屋外広告や商業施設のサインディスプレイを手掛けるフジサワ・コーポレーション。創業から 70年を数える歴史ある同社だが、若手の活躍機会を大切にし、意見を尊重する風土を持つ。特に近年は、多様性社会とデジタル化に対応した組織体質改善に全社一丸で取り組む。

スピードと確かな品質で 人が集まる場所を彩る


 街は、広告にあふれている。ビルの上の看板広告やファッションビルのショーウィンドウ、駅に至っては壁面に支柱、階段や床面までが一つの商材にジャックされることも珍しくない。このようなサインディスプレイの企画制作を行うのが、フジサワ・コーポレーションだ。経営理念のとおり、「彩りで社会の豊かさを作り出す」会社である。

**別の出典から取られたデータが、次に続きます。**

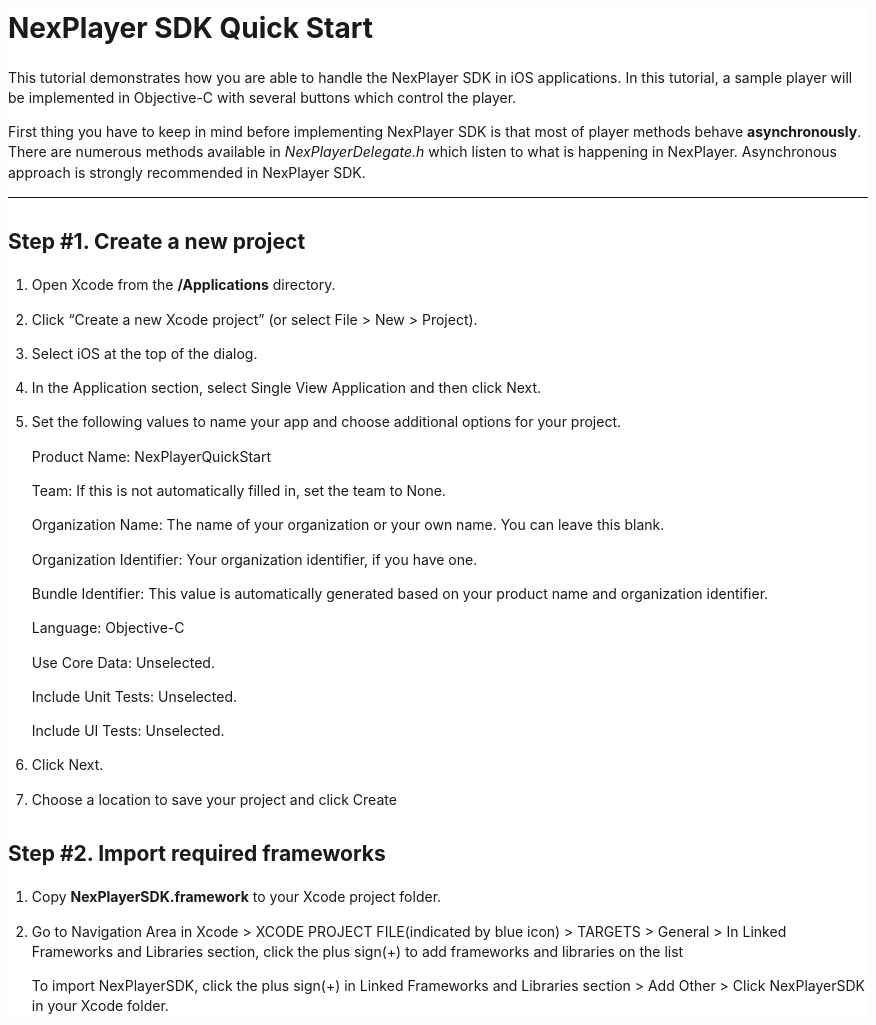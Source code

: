 # NexPlayer SDK Quick Start

This tutorial demonstrates how you are able to handle the NexPlayer SDK in iOS applications. In this tutorial, a sample player will be implemented in Objective-C with several buttons which control the player.

First thing you have to keep in mind before implementing NexPlayer SDK is that most of player methods behave __asynchronously__. There are numerous methods available in _NexPlayerDelegate.h_ which listen to what is happening in NexPlayer. Asynchronous approach is strongly recommended in NexPlayer SDK.

---

## Step #1. Create a new project
1. Open Xcode from the __/Applications__ directory.

2. Click “Create a new Xcode project” (or select File > New > Project).

3. Select iOS at the top of the dialog.

4. In the Application section, select Single View Application and then click Next.

5. Set the following values to name your app and choose additional options for your project.

	Product Name: NexPlayerQuickStart

	Team: If this is not automatically filled in, set the team to None.

	Organization Name: The name of your organization or your own name. You can leave this blank.

	Organization Identifier: Your organization identifier, if you have one.

	Bundle Identifier: This value is automatically generated based on your product name and organization identifier.

	Language: Objective-C

	Use Core Data: Unselected.

	Include Unit Tests: Unselected.

	Include UI Tests: Unselected.

6. Click Next.

7. Choose a location to save your project and click Create


## Step #2. Import required frameworks
1. Copy __NexPlayerSDK.framework__ to your Xcode project folder.

2. Go to Navigation Area in Xcode > XCODE PROJECT FILE(indicated by blue icon) > TARGETS > General > In Linked Frameworks and Libraries section, click the plus sign(+) to add frameworks and libraries on the list

	To import NexPlayerSDK, click the plus sign(+) in Linked Frameworks and Libraries section > Add Other > Click NexPlayerSDK in your Xcode folder.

 同社最大の強みは、広告データの作成から印刷・加工、さらに設置までをワンストップで行えることだ。澤田剛治社長は「駒込に工場があり、また広告設置時に必要な資格を持つスペシャリストも揃っているので、お客様のニーズに迅速に応えることができます」と話す。
 品質にも自信を持つ。フィルム写真が主流だった頃、広告写真の現像を手掛けたのがこの業界に参入するきっかけだったからだ。そのため商業施設をはじめ、駅やラッピング電車などの鉄道広告、街中の屋外広告など、画質を問われる案件も多い。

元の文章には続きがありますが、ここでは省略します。